Solving Data Synchronization

Recently, I decided an app I’m working on does require offline access to its data. There are several third-party synchronization APIs like Firebase and MongoDB Atlas, but their support for my framework of choice is either lacking, or the service itself is absurdly expensive for non-trivial amounts of data. It’s time to solve this one on my own.

In researching a homebrew implementation, I stumbled upon conflict-free replicated data types (CRDTs). A CRDT is a data structure with a built-in heuristic for merging unordered changes to its data, crucially without further input from the user. It does this by storing extra metadata for each piece of data in the CRDT.

For example, a CRDT might store the timestamp at which the latest update occurred. Future updates are applied if and only if the timestamp advances. Updates that arrive too late may be dropped, but that’s the “conflict-free” aspect in play.

This applies more generally, too. A CRDT receives events out-of-order, then proceeds to order them using the event’s metadata, storing only the “greater” event.

But ordering has an edge case. What happens when the ordering for two events is identical?

A Healthy Dose of Déjà Vu

Actually, we’ve all seen this problem before.

Let’s say you’re playing a board game that specifies who goes first using the following rules:

  1. The youngest player goes first.
  2. If the same age, the player who has played the highest number of times goes first.
  3. If played the same number of times, the player whose name is greater goes first.

If we assume players have unique names, then the last rule guarantees a starting player. (Assuming unique names is safe because you can always just assign everyone a random UUID “name”.)

When you play a board game, the game’s state is often represented by cards or tokens on the table. But before the game starts, there is no physical representation of state yet, so the game depends on information stored on the players themselves.

My observation is that this hypothetical board game is a simple CRDT that stores one piece of information - the player that starts the game. Instead of a board or cards, it stores the necessary ordering metadata in players’ heads because the game hasn’t started yet.

The first rule orders by birth date, which is literally a timestamp. But the game doesn’t fail to start just because twins are playing - it has more rules, until a final rule is guaranteed to succeed, albeit arbitrarily.

A CRDT can do the exact same thing as a board game - it just stores information on top of a simple timestamp, a sort of “enhanced timestamp”.

Hybrid Logical Clocks

There are a couple variants to these enhanced timestamps, and a common one is the hybrid logical clock (HLC).

HLCs store three pieces of information: a timestamp, a version number, and a unique node name. And in a miraculous twist of fate, an HLC is defined to sort events using rules eerily similar to our board game:

  1. The later event is selected.
  2. If at the same time, select the event with the highest version.
  3. If the versions are the same, select the event whose node name is greater.

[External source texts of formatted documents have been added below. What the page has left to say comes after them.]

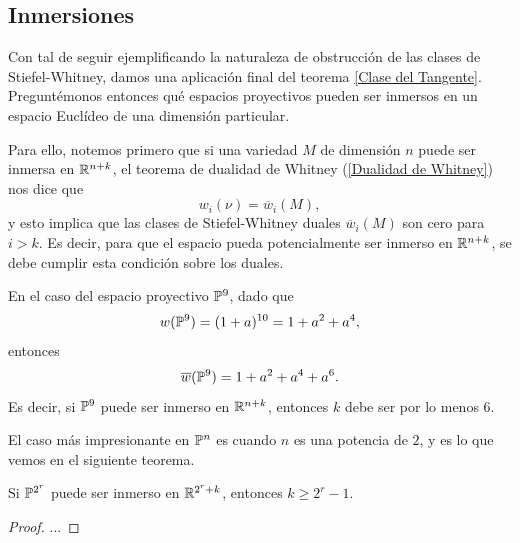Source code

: \subsection{Inmersiones}

Con tal de seguir ejemplificando la naturaleza de obstrucción de las clases de Stiefel-Whitney, damos una aplicación final del teorema \ref{Clase del Tangente}. Preguntémonos entonces qué espacios proyectivos pueden ser inmersos en un espacio Euclídeo de una dimensión particular. \par
Para ello, notemos primero que si una variedad $M$ de dimensión $n$ puede ser inmersa en $\R^{n+k}$, el teorema de dualidad de Whitney (\ref{Dualidad de Whitney}) nos dice que
\[ w_{i}(\nu) = \overline{w}_{i}(M), \]
y esto implica que las clases de Stiefel-Whitney duales $\overline{w}_{i}(M)$ son cero para $i > k$. Es decir, para que el espacio pueda potencialmente ser inmerso en $\R^{n+k}$, se debe cumplir esta condición sobre los duales.

\begin{example}
	En el caso del espacio proyectivo $\P^{9}$, dado que
	\[ w(\P^{9}) = (1 + a)^{10} = 1 + a^{2} + a^{4}, \]
	entonces
	\[ \overline{w}(\P^{9}) = 1 + a^{2} + a^{4} + a^{6}. \]
	Es decir, si $\P^{9}$ puede ser inmerso en $\R^{n + k}$, entonces $k$ debe ser por lo menos $6$.
\end{example}

El caso más impresionante en $\P^{n}$ es cuando $n$ es una potencia de $2$, y es lo que vemos en el siguiente teorema.

\begin{theorem}
	Si $\P^{2^{r}}$ puede ser inmerso en $\R^{2^{r} + k}$, entonces $k \geq 2^{r} - 1$.
\end{theorem}
\begin{proof}
	...
\end{proof}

Just like a board game, by storing multiple pieces of information and employing fallback comparison rules, a CRDT resolves the case where events occur simultaneously.

Conclusions

There are actual, production systems out there that store HLCs in order to implement distributed CRDTs. By understanding the individual components of such a system, we engineers can make better tradeoffs, like whether or not to use a third-party service or to build just the aspect we need for a particular application.

Note that there are some implementation details about how and when to update an HLC in order to enable data synchronization, but that’s not the goal of today’s blog post. If you’re interested in the details, I published a Dart HLC for use in my app. I also recommend reading this Martin Fowler article for an in-depth explanation.